*** MATERIAL PROVIDED Section Begins ***
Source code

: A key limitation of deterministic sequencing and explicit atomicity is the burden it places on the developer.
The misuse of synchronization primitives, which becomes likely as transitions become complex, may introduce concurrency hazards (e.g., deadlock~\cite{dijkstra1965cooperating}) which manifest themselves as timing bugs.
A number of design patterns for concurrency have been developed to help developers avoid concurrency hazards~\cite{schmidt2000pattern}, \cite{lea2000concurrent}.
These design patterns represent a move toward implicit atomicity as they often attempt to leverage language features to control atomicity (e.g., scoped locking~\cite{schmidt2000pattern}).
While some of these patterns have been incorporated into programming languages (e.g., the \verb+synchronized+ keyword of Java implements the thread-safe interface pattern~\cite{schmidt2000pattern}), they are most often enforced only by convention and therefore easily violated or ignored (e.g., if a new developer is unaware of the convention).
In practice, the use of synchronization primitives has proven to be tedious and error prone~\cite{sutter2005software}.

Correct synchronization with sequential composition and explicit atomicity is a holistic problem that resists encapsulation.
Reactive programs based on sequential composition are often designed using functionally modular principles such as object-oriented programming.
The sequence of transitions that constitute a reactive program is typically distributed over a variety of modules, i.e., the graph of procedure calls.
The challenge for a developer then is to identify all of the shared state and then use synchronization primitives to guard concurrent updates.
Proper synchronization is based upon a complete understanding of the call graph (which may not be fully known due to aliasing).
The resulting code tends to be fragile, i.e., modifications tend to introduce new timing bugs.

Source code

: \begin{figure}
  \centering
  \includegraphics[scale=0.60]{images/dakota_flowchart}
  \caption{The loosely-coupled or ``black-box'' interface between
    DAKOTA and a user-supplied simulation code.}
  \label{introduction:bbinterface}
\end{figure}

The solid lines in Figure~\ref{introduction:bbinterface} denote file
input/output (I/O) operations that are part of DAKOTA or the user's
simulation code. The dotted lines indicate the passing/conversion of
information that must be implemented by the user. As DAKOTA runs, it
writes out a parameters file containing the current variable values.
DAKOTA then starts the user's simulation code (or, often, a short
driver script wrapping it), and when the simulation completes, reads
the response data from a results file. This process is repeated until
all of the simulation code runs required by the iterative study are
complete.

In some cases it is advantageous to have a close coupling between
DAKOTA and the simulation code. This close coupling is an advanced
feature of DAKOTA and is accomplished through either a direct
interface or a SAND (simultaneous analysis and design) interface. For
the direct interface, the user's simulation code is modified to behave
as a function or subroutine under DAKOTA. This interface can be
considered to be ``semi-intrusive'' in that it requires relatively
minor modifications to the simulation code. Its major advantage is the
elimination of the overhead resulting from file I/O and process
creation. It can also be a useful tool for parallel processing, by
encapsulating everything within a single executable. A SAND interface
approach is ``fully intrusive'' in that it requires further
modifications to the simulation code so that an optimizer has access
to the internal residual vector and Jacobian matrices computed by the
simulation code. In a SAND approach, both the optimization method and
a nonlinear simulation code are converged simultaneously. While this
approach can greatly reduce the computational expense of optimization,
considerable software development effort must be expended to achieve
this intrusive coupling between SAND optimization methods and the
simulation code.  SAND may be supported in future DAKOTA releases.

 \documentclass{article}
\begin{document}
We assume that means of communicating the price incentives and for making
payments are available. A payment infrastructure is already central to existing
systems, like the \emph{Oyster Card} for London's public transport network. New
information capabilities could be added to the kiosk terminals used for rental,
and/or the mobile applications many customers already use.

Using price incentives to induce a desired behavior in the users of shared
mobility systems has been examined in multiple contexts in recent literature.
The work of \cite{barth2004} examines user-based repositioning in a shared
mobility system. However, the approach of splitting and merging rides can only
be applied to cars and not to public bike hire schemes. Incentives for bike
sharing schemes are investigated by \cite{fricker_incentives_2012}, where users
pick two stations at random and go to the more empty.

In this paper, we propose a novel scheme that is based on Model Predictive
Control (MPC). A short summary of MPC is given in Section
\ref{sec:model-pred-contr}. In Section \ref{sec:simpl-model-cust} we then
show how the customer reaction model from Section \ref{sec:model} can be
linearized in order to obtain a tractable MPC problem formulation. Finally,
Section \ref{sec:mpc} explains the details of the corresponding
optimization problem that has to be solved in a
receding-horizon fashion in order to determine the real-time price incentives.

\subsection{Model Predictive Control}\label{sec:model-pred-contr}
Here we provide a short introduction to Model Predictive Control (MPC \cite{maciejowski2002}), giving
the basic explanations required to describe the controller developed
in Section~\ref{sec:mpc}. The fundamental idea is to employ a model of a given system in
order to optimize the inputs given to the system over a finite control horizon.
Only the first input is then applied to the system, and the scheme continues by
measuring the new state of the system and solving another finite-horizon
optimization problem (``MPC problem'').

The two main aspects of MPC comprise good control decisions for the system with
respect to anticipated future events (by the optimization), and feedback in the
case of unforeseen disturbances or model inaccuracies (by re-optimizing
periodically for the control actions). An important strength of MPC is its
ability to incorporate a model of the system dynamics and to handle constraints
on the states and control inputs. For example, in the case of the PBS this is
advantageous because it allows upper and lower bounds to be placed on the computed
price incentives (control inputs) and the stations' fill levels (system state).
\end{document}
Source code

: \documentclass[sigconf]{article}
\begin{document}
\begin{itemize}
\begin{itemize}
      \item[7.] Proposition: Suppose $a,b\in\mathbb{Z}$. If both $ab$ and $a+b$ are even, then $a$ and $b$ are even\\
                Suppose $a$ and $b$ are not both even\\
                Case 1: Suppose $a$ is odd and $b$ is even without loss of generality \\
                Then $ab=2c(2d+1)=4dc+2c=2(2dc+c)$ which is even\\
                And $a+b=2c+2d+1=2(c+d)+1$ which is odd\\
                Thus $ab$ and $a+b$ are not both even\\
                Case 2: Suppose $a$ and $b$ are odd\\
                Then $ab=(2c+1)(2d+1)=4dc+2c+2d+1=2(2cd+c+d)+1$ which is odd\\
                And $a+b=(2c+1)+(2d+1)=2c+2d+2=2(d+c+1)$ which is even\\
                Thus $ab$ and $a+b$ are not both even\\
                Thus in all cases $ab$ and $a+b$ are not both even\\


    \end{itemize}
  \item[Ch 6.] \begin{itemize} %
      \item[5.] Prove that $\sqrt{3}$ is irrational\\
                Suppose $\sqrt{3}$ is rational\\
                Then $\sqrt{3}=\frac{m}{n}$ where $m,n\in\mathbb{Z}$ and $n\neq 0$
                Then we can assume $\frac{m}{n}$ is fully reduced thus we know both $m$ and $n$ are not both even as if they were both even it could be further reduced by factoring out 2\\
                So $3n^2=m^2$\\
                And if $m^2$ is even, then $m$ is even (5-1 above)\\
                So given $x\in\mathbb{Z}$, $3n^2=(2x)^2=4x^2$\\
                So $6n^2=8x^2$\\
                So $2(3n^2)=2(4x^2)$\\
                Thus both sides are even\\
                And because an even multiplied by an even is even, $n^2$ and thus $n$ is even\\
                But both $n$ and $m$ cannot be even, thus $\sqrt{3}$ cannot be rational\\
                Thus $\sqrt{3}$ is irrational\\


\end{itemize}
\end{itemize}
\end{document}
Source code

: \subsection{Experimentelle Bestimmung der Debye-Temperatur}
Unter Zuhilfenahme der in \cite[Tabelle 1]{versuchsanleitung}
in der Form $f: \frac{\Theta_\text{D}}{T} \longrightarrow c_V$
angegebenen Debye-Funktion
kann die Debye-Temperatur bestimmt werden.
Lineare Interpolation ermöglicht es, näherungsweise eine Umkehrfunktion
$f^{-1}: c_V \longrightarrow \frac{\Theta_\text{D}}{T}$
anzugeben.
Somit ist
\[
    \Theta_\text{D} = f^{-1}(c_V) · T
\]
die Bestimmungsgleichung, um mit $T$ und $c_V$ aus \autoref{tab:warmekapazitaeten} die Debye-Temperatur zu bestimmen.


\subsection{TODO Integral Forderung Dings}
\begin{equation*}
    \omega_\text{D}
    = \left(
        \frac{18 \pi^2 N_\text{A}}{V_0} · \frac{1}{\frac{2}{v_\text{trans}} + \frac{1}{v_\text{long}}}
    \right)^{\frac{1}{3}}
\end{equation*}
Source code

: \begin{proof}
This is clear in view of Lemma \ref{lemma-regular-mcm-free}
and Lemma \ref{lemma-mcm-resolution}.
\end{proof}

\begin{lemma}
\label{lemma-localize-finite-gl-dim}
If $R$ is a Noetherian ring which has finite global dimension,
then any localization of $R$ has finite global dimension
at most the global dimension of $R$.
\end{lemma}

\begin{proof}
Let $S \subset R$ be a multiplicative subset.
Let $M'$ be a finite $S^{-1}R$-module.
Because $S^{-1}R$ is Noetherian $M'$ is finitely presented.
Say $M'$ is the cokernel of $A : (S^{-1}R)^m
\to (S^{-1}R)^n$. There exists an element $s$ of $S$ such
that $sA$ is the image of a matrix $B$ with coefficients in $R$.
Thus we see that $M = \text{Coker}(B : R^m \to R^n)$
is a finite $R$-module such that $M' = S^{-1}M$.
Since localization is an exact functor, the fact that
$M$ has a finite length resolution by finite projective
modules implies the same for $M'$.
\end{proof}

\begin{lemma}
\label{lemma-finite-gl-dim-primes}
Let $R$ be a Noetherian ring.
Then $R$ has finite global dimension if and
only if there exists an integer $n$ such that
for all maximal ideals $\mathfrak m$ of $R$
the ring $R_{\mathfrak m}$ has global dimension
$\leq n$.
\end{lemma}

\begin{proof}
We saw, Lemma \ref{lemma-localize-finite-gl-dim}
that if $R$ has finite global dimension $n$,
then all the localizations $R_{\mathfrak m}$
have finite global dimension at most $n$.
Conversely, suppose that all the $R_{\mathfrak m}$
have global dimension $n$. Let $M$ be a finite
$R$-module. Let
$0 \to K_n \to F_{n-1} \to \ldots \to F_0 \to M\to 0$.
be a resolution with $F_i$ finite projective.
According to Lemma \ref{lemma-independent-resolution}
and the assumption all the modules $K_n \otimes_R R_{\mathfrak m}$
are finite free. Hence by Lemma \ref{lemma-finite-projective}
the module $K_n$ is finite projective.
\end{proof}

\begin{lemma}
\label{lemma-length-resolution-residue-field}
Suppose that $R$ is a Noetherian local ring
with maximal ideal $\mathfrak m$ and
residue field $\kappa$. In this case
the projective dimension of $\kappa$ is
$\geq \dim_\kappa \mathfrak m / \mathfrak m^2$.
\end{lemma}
*** MATERIAL PROVIDED Section Ends ***
▶ TASK DESCRIPTION: Copy all lines from the entries that contain the word "projective".

▶ OUTPUT OF THE TASK:
$M$ has a finite length resolution by finite projective
be a resolution with $F_i$ finite projective.
are finite free. Hence by Lemma \ref{lemma-finite-projective}
the module $K_n$ is finite projective.
the projective dimension of $\kappa$ is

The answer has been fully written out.